What is required. Transcribe the complete listing exactly.

== Segment start ==

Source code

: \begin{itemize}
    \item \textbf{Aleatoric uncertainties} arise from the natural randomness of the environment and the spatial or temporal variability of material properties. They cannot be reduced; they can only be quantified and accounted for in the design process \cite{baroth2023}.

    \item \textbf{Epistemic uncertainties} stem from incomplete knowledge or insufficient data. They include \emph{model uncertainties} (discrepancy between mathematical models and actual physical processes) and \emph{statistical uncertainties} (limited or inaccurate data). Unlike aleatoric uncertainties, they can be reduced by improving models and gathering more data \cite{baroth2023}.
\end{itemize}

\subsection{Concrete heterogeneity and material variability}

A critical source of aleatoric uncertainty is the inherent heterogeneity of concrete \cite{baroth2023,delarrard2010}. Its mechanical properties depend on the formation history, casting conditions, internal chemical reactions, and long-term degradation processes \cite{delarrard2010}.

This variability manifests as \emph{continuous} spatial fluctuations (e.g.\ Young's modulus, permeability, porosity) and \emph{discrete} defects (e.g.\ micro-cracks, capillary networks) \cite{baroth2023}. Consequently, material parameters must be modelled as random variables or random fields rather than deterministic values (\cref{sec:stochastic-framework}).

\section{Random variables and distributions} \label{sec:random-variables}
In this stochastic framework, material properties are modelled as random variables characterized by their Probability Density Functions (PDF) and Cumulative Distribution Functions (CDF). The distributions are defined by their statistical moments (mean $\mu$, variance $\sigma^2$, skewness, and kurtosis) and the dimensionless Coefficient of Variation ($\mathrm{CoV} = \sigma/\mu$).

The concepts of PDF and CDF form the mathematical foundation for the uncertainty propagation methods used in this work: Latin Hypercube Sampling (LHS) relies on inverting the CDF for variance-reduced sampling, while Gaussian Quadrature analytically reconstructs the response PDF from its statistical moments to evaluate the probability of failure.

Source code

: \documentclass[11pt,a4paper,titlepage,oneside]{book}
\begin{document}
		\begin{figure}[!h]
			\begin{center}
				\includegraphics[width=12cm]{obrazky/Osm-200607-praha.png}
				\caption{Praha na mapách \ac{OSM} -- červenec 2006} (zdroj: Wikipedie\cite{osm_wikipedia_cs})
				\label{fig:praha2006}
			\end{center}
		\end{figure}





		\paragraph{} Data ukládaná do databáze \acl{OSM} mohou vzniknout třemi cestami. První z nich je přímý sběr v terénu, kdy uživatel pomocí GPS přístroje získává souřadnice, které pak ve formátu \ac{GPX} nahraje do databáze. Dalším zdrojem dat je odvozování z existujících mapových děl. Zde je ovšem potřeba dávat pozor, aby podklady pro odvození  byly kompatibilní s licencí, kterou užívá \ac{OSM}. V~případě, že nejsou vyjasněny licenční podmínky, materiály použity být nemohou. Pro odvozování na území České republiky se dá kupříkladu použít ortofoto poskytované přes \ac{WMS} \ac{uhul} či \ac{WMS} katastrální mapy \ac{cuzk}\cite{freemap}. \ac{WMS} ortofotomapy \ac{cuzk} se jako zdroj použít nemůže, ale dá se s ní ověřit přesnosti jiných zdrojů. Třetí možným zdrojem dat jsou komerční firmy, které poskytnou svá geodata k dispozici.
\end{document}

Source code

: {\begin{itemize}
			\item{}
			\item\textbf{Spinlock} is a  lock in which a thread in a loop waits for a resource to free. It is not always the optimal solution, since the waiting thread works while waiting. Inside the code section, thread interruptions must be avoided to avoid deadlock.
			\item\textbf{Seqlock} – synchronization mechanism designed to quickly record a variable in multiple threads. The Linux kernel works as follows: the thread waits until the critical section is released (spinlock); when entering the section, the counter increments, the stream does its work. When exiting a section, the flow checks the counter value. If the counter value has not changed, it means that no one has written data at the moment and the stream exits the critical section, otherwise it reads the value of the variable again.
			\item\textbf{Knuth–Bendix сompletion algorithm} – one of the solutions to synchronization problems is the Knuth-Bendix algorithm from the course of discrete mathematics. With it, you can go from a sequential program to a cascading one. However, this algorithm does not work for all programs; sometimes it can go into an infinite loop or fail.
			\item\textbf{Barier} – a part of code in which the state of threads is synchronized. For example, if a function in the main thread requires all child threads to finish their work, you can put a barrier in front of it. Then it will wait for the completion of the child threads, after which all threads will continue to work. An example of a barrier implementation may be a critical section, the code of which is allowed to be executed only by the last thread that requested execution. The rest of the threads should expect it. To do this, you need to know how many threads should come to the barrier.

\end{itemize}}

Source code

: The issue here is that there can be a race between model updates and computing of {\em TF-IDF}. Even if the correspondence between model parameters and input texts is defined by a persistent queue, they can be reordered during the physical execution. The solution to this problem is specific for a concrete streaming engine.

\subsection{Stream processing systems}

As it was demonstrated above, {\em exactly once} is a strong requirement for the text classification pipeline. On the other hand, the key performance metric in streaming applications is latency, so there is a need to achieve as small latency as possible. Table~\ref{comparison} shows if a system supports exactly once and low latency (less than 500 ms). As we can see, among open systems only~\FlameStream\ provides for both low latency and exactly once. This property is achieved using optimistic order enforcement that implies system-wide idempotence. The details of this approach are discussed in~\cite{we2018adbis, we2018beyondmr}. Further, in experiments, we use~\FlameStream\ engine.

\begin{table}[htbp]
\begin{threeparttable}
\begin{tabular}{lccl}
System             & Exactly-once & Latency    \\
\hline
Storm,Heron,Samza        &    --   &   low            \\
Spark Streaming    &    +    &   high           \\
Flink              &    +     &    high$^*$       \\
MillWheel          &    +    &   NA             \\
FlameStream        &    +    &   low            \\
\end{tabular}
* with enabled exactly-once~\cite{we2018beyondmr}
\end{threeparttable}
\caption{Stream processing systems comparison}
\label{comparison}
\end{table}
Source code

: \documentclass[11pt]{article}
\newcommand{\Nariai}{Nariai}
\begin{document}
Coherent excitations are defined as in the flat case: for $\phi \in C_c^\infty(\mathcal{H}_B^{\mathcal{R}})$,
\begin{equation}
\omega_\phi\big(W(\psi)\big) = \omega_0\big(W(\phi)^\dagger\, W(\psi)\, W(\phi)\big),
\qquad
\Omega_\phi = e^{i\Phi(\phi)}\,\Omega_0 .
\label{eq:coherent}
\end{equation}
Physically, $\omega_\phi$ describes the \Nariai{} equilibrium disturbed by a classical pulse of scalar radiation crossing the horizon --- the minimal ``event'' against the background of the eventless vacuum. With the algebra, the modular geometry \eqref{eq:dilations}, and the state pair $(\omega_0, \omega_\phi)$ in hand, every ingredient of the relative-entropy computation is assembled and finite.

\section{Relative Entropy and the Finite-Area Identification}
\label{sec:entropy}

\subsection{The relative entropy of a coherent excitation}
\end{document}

== Segment end ==

Result for this task.
Source code

: \begin{itemize}
    \item \textbf{Aleatoric uncertainties} arise from the natural randomness of the environment and the spatial or temporal variability of material properties. They cannot be reduced; they can only be quantified and accounted for in the design process \cite{baroth2023}.

    \item \textbf{Epistemic uncertainties} stem from incomplete knowledge or insufficient data. They include \emph{model uncertainties} (discrepancy between mathematical models and actual physical processes) and \emph{statistical uncertainties} (limited or inaccurate data). Unlike aleatoric uncertainties, they can be reduced by improving models and gathering more data \cite{baroth2023}.
\end{itemize}

\subsection{Concrete heterogeneity and material variability}

A critical source of aleatoric uncertainty is the inherent heterogeneity of concrete \cite{baroth2023,delarrard2010}. Its mechanical properties depend on the formation history, casting conditions, internal chemical reactions, and long-term degradation processes \cite{delarrard2010}.

This variability manifests as \emph{continuous} spatial fluctuations (e.g.\ Young's modulus, permeability, porosity) and \emph{discrete} defects (e.g.\ micro-cracks, capillary networks) \cite{baroth2023}. Consequently, material parameters must be modelled as random variables or random fields rather than deterministic values (\cref{sec:stochastic-framework}).

\section{Random variables and distributions} \label{sec:random-variables}
In this stochastic framework, material properties are modelled as random variables characterized by their Probability Density Functions (PDF) and Cumulative Distribution Functions (CDF). The distributions are defined by their statistical moments (mean $\mu$, variance $\sigma^2$, skewness, and kurtosis) and the dimensionless Coefficient of Variation ($\mathrm{CoV} = \sigma/\mu$).

The concepts of PDF and CDF form the mathematical foundation for the uncertainty propagation methods used in this work: Latin Hypercube Sampling (LHS) relies on inverting the CDF for variance-reduced sampling, while Gaussian Quadrature analytically reconstructs the response PDF from its statistical moments to evaluate the probability of failure.

Source code

: \documentclass[11pt,a4paper,titlepage,oneside]{book}
\begin{document}
		\begin{figure}[!h]
			\begin{center}
				\includegraphics[width=12cm]{obrazky/Osm-200607-praha.png}
				\caption{Praha na mapách \ac{OSM} -- červenec 2006} (zdroj: Wikipedie\cite{osm_wikipedia_cs})
				\label{fig:praha2006}
			\end{center}
		\end{figure}





		\paragraph{} Data ukládaná do databáze \acl{OSM} mohou vzniknout třemi cestami. První z nich je přímý sběr v terénu, kdy uživatel pomocí GPS přístroje získává souřadnice, které pak ve formátu \ac{GPX} nahraje do databáze. Dalším zdrojem dat je odvozování z existujících mapových děl. Zde je ovšem potřeba dávat pozor, aby podklady pro odvození  byly kompatibilní s licencí, kterou užívá \ac{OSM}. V~případě, že nejsou vyjasněny licenční podmínky, materiály použity být nemohou. Pro odvozování na území České republiky se dá kupříkladu použít ortofoto poskytované přes \ac{WMS} \ac{uhul} či \ac{WMS} katastrální mapy \ac{cuzk}\cite{freemap}. \ac{WMS} ortofotomapy \ac{cuzk} se jako zdroj použít nemůže, ale dá se s ní ověřit přesnosti jiných zdrojů. Třetí možným zdrojem dat jsou komerční firmy, které poskytnou svá geodata k dispozici.
\end{document}

Source code

: {\begin{itemize}
			\item{}
			\item\textbf{Spinlock} is a  lock in which a thread in a loop waits for a resource to free. It is not always the optimal solution, since the waiting thread works while waiting. Inside the code section, thread interruptions must be avoided to avoid deadlock.
			\item\textbf{Seqlock} – synchronization mechanism designed to quickly record a variable in multiple threads. The Linux kernel works as follows: the thread waits until the critical section is released (spinlock); when entering the section, the counter increments, the stream does its work. When exiting a section, the flow checks the counter value. If the counter value has not changed, it means that no one has written data at the moment and the stream exits the critical section, otherwise it reads the value of the variable again.
			\item\textbf{Knuth–Bendix сompletion algorithm} – one of the solutions to synchronization problems is the Knuth-Bendix algorithm from the course of discrete mathematics. With it, you can go from a sequential program to a cascading one. However, this algorithm does not work for all programs; sometimes it can go into an infinite loop or fail.
			\item\textbf{Barier} – a part of code in which the state of threads is synchronized. For example, if a function in the main thread requires all child threads to finish their work, you can put a barrier in front of it. Then it will wait for the completion of the child threads, after which all threads will continue to work. An example of a barrier implementation may be a critical section, the code of which is allowed to be executed only by the last thread that requested execution. The rest of the threads should expect it. To do this, you need to know how many threads should come to the barrier.

\end{itemize}}

Source code

: The issue here is that there can be a race between model updates and computing of {\em TF-IDF}. Even if the correspondence between model parameters and input texts is defined by a persistent queue, they can be reordered during the physical execution. The solution to this problem is specific for a concrete streaming engine.

\subsection{Stream processing systems}

As it was demonstrated above, {\em exactly once} is a strong requirement for the text classification pipeline. On the other hand, the key performance metric in streaming applications is latency, so there is a need to achieve as small latency as possible. Table~\ref{comparison} shows if a system supports exactly once and low latency (less than 500 ms). As we can see, among open systems only~\FlameStream\ provides for both low latency and exactly once. This property is achieved using optimistic order enforcement that implies system-wide idempotence. The details of this approach are discussed in~\cite{we2018adbis, we2018beyondmr}. Further, in experiments, we use~\FlameStream\ engine.

\begin{table}[htbp]
\begin{threeparttable}
\begin{tabular}{lccl}
System             & Exactly-once & Latency    \\
\hline
Storm,Heron,Samza        &    --   &   low            \\
Spark Streaming    &    +    &   high           \\
Flink              &    +     &    high$^*$       \\
MillWheel          &    +    &   NA             \\
FlameStream        &    +    &   low            \\
\end{tabular}
* with enabled exactly-once~\cite{we2018beyondmr}
\end{threeparttable}
\caption{Stream processing systems comparison}
\label{comparison}
\end{table}
Source code

: \documentclass[11pt]{article}
\newcommand{\Nariai}{Nariai}
\begin{document}
Coherent excitations are defined as in the flat case: for $\phi \in C_c^\infty(\mathcal{H}_B^{\mathcal{R}})$,
\begin{equation}
\omega_\phi\big(W(\psi)\big) = \omega_0\big(W(\phi)^\dagger\, W(\psi)\, W(\phi)\big),
\qquad
\Omega_\phi = e^{i\Phi(\phi)}\,\Omega_0 .
\label{eq:coherent}
\end{equation}
Physically, $\omega_\phi$ describes the \Nariai{} equilibrium disturbed by a classical pulse of scalar radiation crossing the horizon --- the minimal ``event'' against the background of the eventless vacuum. With the algebra, the modular geometry \eqref{eq:dilations}, and the state pair $(\omega_0, \omega_\phi)$ in hand, every ingredient of the relative-entropy computation is assembled and finite.

\section{Relative Entropy and the Finite-Area Identification}
\label{sec:entropy}

\subsection{The relative entropy of a coherent excitation}
\end{document}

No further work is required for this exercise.